Review by Emme Devonish

MILK CHIP MONDAY
by Julie Otten

Pavement Saw Press
P.O. Box 6291
Columbus, OH 43206
ISBN 1-886350-64-7
2006, 84pp., $12.00
www.pavementsaw.org

Julie Otten’s Milk Chip Monday tracks a girl’s life from adolescence to womanhood. Her long narrative poems resemble diary entries. The verses are marked with direct, graphic language, which leaves lasting impressions.

Otten grew up in Springfield, Ohio, spent six years in New York then returned to live in Columbus where she teaches English. Milk Chip Monday is her second full-length book.

Otten’s work inundates the reader with American pop culture references from the 1970s through the present. For example, some of the poems are named after Hollywood icons whether real or fictional: “The Death of Andy Gibb,” “The Death of Keith Partridge,” “The Death of Sean Cassidy,” and “Me and Mo and Julie McCoy.”

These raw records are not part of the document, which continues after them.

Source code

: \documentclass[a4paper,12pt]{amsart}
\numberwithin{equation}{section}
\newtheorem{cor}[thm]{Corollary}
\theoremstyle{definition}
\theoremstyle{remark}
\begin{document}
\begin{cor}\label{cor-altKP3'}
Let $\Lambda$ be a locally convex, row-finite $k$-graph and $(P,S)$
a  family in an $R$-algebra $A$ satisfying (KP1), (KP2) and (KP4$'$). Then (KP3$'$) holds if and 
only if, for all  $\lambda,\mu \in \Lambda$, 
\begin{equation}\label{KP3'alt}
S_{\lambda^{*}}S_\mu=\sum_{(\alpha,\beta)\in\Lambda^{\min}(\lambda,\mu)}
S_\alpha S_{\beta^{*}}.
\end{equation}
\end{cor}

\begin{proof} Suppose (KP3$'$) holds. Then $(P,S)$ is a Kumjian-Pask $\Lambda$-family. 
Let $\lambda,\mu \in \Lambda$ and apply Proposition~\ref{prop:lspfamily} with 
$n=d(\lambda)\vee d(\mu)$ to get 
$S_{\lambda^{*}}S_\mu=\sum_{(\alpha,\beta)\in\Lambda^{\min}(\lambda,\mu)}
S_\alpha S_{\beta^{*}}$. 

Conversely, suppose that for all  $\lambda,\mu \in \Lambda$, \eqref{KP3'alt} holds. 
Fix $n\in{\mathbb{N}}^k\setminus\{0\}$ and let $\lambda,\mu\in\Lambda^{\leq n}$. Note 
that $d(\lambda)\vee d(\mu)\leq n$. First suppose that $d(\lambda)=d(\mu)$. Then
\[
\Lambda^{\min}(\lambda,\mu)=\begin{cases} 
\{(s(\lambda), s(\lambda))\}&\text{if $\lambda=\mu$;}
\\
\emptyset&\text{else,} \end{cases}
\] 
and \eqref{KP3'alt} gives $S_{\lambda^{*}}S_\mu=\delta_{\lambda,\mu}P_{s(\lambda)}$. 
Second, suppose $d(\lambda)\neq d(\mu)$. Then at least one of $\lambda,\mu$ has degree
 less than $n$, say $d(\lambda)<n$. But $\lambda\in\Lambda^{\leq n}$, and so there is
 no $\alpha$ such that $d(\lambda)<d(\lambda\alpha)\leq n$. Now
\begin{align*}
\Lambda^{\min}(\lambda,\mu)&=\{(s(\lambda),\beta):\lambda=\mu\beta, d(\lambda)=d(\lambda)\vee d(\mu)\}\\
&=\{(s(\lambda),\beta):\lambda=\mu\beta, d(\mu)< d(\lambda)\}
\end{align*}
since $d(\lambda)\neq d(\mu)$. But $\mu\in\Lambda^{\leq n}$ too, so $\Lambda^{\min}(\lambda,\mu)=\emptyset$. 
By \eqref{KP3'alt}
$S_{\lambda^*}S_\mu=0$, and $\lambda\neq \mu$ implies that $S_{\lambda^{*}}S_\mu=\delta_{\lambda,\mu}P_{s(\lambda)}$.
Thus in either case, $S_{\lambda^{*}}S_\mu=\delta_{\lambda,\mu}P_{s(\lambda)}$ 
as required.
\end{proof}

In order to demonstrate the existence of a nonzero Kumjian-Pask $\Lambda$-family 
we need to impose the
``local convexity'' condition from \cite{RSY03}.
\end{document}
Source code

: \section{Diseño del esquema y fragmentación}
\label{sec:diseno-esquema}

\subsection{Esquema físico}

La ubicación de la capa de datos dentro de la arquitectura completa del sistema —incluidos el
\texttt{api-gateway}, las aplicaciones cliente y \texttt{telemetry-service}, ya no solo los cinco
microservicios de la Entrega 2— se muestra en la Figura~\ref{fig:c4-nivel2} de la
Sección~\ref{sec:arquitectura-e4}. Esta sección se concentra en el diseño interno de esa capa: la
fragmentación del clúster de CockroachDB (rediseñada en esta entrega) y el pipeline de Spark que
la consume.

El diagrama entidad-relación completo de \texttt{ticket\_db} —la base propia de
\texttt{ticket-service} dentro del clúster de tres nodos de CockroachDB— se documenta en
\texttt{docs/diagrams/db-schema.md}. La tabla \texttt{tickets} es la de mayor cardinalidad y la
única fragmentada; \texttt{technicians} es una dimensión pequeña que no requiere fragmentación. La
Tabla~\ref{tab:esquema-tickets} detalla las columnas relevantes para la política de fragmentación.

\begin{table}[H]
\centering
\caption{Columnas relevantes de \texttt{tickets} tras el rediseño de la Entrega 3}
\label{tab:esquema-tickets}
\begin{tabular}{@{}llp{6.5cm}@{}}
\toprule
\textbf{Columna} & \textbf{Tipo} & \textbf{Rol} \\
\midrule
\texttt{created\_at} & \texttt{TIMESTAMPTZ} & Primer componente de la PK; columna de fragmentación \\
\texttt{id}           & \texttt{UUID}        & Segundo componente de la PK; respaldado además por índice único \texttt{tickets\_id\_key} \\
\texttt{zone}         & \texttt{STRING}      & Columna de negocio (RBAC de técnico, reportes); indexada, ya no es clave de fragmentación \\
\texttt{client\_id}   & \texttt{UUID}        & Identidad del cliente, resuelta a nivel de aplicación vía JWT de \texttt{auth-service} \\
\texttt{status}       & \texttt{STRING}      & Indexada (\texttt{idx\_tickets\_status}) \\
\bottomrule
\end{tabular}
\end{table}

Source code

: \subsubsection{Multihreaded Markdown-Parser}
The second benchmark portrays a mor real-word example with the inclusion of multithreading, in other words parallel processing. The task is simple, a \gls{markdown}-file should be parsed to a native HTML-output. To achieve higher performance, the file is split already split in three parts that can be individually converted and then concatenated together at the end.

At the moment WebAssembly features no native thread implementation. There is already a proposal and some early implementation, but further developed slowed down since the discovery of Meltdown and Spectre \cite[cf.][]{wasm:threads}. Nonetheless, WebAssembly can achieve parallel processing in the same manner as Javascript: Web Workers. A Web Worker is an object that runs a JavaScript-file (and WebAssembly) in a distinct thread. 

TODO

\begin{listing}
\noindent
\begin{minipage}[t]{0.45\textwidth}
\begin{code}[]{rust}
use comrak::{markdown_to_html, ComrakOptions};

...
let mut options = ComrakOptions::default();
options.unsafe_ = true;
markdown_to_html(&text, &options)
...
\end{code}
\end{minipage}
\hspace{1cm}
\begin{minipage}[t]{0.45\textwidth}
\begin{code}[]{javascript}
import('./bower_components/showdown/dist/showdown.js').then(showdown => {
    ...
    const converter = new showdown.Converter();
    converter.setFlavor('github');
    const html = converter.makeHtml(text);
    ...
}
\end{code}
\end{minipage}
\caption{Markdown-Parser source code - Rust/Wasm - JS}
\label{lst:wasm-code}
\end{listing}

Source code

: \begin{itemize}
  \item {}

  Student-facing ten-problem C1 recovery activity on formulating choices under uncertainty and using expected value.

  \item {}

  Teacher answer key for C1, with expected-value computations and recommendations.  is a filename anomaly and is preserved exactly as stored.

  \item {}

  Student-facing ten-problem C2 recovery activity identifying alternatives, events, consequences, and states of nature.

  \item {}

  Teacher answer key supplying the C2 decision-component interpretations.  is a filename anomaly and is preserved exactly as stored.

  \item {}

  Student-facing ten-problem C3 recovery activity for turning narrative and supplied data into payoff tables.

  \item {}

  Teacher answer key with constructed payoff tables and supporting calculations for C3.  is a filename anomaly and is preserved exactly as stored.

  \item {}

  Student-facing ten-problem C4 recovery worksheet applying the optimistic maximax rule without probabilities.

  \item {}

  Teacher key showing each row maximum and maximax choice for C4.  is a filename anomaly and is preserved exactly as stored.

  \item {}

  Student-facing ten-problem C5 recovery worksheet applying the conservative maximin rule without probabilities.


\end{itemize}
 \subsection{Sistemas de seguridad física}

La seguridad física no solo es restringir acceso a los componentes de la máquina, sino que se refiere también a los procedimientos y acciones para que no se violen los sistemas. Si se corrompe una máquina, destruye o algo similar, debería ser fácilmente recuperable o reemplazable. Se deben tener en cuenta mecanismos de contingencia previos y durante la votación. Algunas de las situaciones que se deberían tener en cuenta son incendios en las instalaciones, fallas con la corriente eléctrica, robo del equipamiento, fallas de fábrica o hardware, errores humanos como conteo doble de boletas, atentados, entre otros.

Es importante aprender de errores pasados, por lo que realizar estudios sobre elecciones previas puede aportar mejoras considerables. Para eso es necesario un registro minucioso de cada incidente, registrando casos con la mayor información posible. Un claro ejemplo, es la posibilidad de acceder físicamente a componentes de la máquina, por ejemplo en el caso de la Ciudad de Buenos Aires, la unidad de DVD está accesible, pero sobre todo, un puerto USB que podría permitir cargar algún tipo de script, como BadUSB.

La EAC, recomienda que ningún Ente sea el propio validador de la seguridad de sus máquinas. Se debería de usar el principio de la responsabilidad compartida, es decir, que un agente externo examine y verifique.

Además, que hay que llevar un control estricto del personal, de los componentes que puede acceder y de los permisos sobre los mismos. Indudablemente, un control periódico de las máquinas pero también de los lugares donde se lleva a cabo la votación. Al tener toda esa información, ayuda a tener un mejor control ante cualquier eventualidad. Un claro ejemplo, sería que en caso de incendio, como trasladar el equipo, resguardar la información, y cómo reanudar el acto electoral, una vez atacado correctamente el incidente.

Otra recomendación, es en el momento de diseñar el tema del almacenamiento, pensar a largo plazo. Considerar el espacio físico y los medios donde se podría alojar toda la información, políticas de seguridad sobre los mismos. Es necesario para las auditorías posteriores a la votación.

Almost all of the other poems contain some reference to celebrities such as Marie Osmond, Jane Seymour, Kristie McNichol, Mia Farrow, Roman Polanski, etc. These endless references to Hollywood stars, even in “Alyce’s Hair,” do not mask the deep-seated pain of the narrator’s life. The rage of the narrator’s voice is consistent throughout the book as the poems reveal an upbringing overshadowed with sexual and physical abuse.